-- Opening Marker --

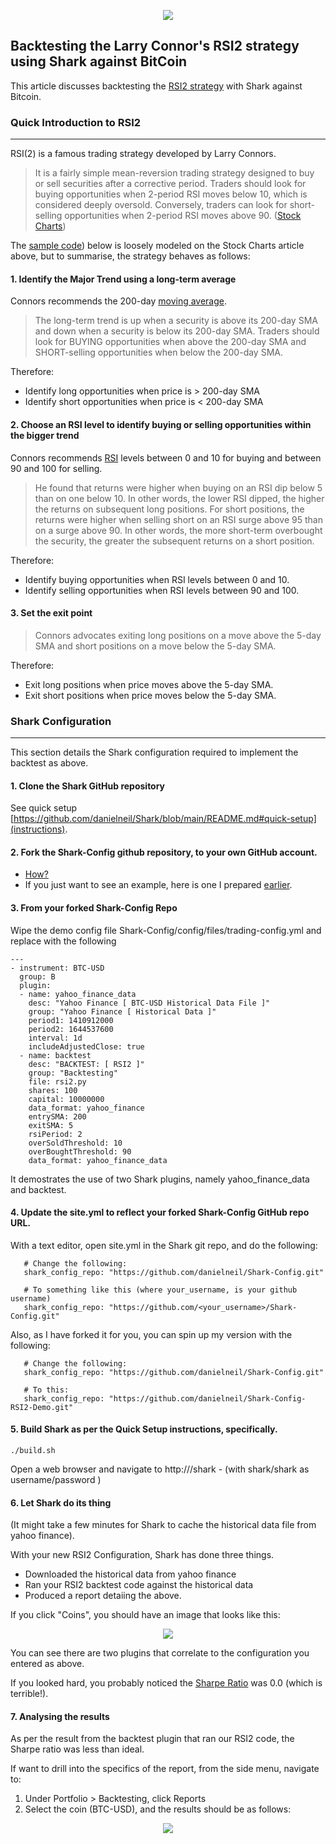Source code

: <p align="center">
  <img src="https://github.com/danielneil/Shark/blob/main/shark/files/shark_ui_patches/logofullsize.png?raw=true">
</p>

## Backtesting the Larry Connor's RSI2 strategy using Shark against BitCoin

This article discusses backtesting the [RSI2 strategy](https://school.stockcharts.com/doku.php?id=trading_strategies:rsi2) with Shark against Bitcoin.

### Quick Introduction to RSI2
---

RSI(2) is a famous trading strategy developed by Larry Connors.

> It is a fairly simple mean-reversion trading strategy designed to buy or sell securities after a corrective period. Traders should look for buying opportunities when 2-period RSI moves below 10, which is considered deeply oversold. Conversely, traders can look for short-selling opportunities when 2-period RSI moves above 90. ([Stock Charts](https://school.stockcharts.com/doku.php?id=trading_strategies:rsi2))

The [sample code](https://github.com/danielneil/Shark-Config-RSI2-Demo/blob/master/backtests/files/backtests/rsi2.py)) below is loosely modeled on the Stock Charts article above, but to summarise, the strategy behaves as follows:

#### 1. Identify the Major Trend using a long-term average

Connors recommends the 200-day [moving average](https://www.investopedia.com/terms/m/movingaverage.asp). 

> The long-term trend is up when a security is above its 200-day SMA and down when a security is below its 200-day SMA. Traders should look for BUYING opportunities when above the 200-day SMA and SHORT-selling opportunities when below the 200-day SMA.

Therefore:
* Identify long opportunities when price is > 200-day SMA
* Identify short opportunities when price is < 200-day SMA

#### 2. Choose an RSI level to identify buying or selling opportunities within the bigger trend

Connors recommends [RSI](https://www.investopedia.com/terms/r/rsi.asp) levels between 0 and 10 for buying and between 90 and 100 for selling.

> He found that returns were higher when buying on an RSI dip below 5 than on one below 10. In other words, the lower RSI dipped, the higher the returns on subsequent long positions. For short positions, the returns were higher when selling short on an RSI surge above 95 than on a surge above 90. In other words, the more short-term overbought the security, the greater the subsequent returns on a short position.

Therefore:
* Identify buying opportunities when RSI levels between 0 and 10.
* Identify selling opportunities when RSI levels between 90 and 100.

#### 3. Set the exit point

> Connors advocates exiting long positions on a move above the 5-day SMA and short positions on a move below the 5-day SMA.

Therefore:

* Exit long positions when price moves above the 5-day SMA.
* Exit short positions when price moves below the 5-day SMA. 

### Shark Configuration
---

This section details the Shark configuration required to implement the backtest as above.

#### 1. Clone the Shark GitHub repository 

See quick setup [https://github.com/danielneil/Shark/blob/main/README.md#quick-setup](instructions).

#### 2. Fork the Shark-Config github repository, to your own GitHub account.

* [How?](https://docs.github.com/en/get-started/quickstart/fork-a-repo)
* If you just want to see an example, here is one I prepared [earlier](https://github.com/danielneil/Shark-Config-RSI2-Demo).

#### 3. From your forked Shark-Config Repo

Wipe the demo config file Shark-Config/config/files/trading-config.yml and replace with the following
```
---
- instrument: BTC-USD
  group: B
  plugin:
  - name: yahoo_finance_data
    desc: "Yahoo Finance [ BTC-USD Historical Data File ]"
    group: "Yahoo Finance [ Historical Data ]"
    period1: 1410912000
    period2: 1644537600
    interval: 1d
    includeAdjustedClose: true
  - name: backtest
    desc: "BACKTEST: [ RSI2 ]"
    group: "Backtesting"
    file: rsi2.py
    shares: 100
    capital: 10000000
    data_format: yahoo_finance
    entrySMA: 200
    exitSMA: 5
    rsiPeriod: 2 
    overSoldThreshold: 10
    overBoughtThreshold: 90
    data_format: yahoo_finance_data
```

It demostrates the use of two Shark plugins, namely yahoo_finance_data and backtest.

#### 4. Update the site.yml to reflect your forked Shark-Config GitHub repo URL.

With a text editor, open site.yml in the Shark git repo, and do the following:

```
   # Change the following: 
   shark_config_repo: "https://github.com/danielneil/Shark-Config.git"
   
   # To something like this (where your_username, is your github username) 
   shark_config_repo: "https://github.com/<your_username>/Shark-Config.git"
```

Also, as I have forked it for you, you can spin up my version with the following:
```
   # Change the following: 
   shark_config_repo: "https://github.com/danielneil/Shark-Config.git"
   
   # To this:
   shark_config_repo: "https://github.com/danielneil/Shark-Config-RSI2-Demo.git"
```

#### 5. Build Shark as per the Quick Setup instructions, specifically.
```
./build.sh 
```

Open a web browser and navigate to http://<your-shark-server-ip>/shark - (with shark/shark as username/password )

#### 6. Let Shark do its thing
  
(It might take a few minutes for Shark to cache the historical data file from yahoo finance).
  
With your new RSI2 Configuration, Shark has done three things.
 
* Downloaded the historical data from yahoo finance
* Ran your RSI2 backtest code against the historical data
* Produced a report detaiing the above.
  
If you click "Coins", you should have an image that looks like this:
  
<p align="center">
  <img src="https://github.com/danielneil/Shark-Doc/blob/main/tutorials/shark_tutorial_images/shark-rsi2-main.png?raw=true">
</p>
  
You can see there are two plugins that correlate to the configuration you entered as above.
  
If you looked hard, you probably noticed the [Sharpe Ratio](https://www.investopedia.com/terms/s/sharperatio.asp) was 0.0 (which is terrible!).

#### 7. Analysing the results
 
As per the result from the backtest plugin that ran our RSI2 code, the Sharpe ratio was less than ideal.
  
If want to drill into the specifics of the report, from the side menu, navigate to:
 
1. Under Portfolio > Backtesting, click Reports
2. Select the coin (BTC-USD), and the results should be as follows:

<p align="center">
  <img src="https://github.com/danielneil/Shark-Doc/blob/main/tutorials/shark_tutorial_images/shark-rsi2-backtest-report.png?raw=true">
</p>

-- Closing Marker --
-- Opening Marker --

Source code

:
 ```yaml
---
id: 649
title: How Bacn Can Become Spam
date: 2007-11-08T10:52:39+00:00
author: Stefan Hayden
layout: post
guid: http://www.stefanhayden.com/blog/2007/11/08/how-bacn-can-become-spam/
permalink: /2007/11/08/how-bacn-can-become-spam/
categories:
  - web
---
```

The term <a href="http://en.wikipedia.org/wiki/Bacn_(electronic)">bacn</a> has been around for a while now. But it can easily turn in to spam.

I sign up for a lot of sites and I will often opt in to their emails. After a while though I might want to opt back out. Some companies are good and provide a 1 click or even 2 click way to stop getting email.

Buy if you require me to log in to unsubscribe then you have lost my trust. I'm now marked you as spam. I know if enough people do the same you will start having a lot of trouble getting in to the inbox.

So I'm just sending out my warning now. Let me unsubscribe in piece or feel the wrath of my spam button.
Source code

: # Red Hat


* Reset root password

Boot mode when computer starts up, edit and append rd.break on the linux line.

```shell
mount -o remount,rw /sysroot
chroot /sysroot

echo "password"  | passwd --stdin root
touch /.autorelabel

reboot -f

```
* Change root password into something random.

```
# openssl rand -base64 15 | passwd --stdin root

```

-- Closing Marker --

** Task to complete **
Return every line in the records that includes the string "repository".

** Written solution **
#### 1. Clone the Shark GitHub repository 
#### 2. Fork the Shark-Config github repository, to your own GitHub account.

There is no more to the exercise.